# [Required action]
Take the data below and extract the lines from the one with "eyJoaXN0b3J5IjpbLTc0MjQ4NzA0NSwtMTI0NTUzNjAyNCw1Nj" to the one with "LTE1NTAzNTQzNywxMTA2ODkxOTQ0LC0xMjU4Nzk4OTgwLDE1OT", inclusive, exactly as written.

# [Given records]
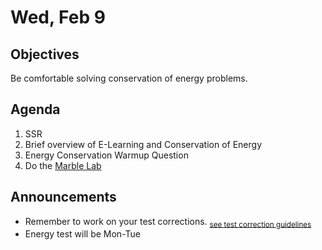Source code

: Wed, Feb 9
=================== 
  
Objectives  
------------  
Be comfortable solving conservation of energy problems.

Agenda    
---------    

1. SSR
2. Brief overview of E-Learning and Conservation of Energy
3. Energy Conservation Warmup Question
4. Do the [Marble Lab](https://avon.schoology.com/course/5138386979/materials/gp/5650599442)


Announcements 
-------------  
 
- Remember to work on your test corrections. <sub>[see test correction guidelines](https://avon.schoology.com/page/5620905535)</sub>
- Energy test will be Mon-Tue

[bib]: https://avon.schoology.com/assignment/5526830221/

<!--stackedit_data:
eyJoaXN0b3J5IjpbLTc0MjQ4NzA0NSwtMTI0NTUzNjAyNCw1Nj
M0NTM5MzEsMTE3MDkxMjk3NywxODU2NjI4NDUsNDI0MjA3Mzks
LTk5MDYwNTc3MCwxMTkzNDk1ODIsLTI5MDA2OTAxMCwtMTA0OD
AwMTM0NSwtNzc3ODM5MzIwLDY5MDc0Mzk4OCwyNjU0ODk2MDQs
LTE1NTAzNTQzNywxMTA2ODkxOTQ0LC0xMjU4Nzk4OTgwLDE1OT
AwMzkxODgsLTE4MDYyMTA3NTYsLTE0Nzg0ODg2NzQsLTE1MDY3
NTQwOTNdfQ==
-->
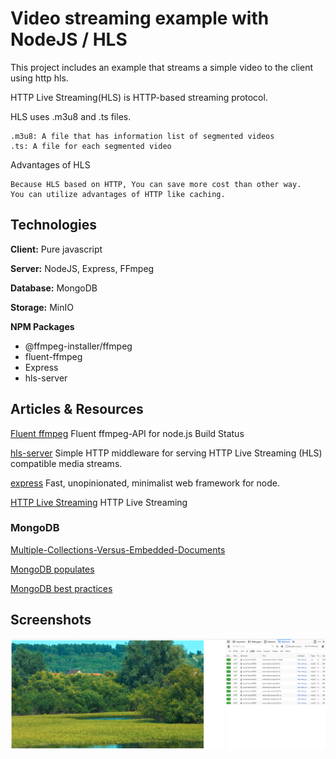 
# Video streaming example with NodeJS / HLS


This project includes an example that streams a simple video to the client using http hls.

HTTP Live Streaming(HLS) is HTTP-based streaming protocol.


HLS uses .m3u8 and .ts files.

    .m3u8: A file that has information list of segmented videos
    .ts: A file for each segmented video

Advantages of HLS

    Because HLS based on HTTP, You can save more cost than other way.
    You can utilize advantages of HTTP like caching.


## Technologies

**Client:** Pure javascript

**Server:** NodeJS, Express, FFmpeg

**Database:** MongoDB

**Storage:**  MinIO

**NPM Packages** 
- @ffmpeg-installer/ffmpeg
- fluent-ffmpeg
- Express
- hls-server


## Articles & Resources

[Fluent ffmpeg](https://www.npmjs.com/package/fluent-ffmpeg) Fluent ffmpeg-API for node.js Build Status

[hls-server](https://www.npmjs.com/package/hls-server) Simple HTTP middleware for serving HTTP Live Streaming (HLS) compatible media streams.

[express](https://www.npmjs.com/package/express) Fast, unopinionated, minimalist web framework for node.

[HTTP Live Streaming](https://developer.apple.com/documentation/http_live_streaming) HTTP Live Streaming


### MongoDB

[Multiple-Collections-Versus-Embedded-Documents](https://www.openmymind.net/Multiple-Collections-Versus-Embedded-Documents/#1)

[MongoDB populates](https://mongoosejs.com/docs/populate.html)

[MongoDB best practices](https://www.mongodb.com/basics/best-practices)

## Screenshots

![App Screenshot](https://github.com/metinagaoglu/NodeJS-http-hls-example/blob/main/images/Screenshot-video-example.png?raw=true)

# [Worked solution]
eyJoaXN0b3J5IjpbLTc0MjQ4NzA0NSwtMTI0NTUzNjAyNCw1Nj
M0NTM5MzEsMTE3MDkxMjk3NywxODU2NjI4NDUsNDI0MjA3Mzks
LTk5MDYwNTc3MCwxMTkzNDk1ODIsLTI5MDA2OTAxMCwtMTA0OD
AwMTM0NSwtNzc3ODM5MzIwLDY5MDc0Mzk4OCwyNjU0ODk2MDQs
LTE1NTAzNTQzNywxMTA2ODkxOTQ0LC0xMjU4Nzk4OTgwLDE1OT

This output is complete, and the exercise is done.